The Commission is by statute an “independent local entity without political subdivision,” and as such is a public body bound to the laws of Virginia like other public bodies such as the Board of Supervisors and other Commissions, including the Virginia Freedom of Information Act, Conflict of Interest Act, and Public Procurement Policy.
The Commission is supported by staff (Executive Director, Program Manager, Program Assistant/GIS Specialist, and volunteers) and a Technical Advisory Committee.
Initial funding for the Rivanna River Basin Commission comes from a grant from the Nature Conservancy in Virginia that represents the generous contributions of private donors committed specifically to helping launch the River Basin Commission. Additional funding for specific projects of the Commission is obtained through state and federal grants. As an entity of local government, the Commission may receive funding and contributions from public and private sources.

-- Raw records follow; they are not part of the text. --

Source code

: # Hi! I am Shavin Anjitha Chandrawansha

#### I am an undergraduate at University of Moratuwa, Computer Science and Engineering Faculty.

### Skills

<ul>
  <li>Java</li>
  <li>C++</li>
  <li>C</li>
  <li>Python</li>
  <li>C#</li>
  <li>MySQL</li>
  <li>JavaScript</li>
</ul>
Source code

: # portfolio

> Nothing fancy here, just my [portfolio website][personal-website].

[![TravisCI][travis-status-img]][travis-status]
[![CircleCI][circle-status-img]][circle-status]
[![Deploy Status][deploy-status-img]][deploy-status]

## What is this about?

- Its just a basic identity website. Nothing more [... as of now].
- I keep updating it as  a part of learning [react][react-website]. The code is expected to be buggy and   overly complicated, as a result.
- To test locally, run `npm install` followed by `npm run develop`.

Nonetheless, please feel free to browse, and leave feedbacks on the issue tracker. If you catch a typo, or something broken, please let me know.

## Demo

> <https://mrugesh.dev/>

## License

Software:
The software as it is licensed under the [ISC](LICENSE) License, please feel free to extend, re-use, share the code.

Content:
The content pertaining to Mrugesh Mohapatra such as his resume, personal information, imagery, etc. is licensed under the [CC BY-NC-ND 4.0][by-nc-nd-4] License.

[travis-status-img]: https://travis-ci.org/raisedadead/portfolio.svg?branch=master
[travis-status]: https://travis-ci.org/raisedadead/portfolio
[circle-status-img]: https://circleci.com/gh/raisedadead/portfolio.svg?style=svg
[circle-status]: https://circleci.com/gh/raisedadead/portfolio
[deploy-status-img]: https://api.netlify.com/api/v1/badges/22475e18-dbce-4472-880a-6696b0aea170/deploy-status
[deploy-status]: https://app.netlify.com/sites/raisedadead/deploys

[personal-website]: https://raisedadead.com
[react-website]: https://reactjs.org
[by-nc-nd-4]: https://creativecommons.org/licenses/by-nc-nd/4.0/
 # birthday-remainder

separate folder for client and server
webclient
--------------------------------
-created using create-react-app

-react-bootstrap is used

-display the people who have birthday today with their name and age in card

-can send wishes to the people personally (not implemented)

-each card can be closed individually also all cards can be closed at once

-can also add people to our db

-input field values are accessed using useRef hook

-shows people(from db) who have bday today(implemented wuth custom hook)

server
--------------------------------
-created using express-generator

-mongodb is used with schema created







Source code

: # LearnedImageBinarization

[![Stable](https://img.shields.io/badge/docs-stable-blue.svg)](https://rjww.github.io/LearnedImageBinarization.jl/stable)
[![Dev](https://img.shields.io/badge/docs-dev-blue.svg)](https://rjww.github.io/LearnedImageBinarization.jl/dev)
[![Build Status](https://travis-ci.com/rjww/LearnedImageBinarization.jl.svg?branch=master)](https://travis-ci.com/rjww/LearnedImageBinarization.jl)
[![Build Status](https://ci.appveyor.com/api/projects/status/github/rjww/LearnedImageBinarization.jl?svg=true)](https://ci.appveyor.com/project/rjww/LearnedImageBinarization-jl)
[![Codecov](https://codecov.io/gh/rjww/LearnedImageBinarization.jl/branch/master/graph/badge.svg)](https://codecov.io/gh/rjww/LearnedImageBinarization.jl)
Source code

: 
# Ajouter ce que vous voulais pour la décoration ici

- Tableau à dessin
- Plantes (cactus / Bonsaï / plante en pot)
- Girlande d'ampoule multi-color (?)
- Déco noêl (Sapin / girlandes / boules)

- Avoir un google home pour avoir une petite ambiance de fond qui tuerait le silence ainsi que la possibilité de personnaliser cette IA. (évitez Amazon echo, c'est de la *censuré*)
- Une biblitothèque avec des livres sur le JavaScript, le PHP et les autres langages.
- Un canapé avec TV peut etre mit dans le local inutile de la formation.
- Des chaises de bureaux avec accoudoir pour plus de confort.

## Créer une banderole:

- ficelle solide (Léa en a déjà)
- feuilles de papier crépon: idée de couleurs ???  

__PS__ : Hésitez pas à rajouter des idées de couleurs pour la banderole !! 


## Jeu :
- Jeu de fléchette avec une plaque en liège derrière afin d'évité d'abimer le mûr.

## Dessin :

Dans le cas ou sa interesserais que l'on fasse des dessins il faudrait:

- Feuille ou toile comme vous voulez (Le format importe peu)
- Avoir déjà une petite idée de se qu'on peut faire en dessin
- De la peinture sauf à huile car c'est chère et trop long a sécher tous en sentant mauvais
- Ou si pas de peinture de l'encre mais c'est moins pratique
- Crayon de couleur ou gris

The Commission started to meet in 2007, with staff support provided by TNC and fiscal agency by the Thomas Jefferson SWCD. A robust and engaged Technical Advisory Committee was also formed, comprised of “core-TAC members” (water resources, environmental, and planning staff appointed by their member local governments plus the TJ and Culpepper SWCD district managers) and “non-core TAC members” (local or regional technical experts in hydrology, sedimentation, stormwater, geomorphology, and water quality). The TAC has met 4 top 6 times per year since 2007 and, in 2008, recommended that the RRBC focus its watershed protection efforts on mitigating the harmful effects of altered hydrology that cause excessive and harmful sedimentation in area streams. A substantial grant from NFWF was proposed and secured to advance this recommendation at the locality and Rivanna watershed scales.
In 2009, RRBC hired Leslie Middleton as its first Executive Director. Also during this year, RRBC became its own fiscal agent, requiring the implementation of many organizational and administrative processes. During 2009-2010, Ms. Middleton and part-time administrative staff have provided Commission and TAC meeting support; NFWF grant program management, coordination with the localities, and implementation of project components; sought additional funding for Rivanna programs; and worked regionally and with state agencies to help prepare RRBC and its member localities for the Chesapeake Bay TMDL.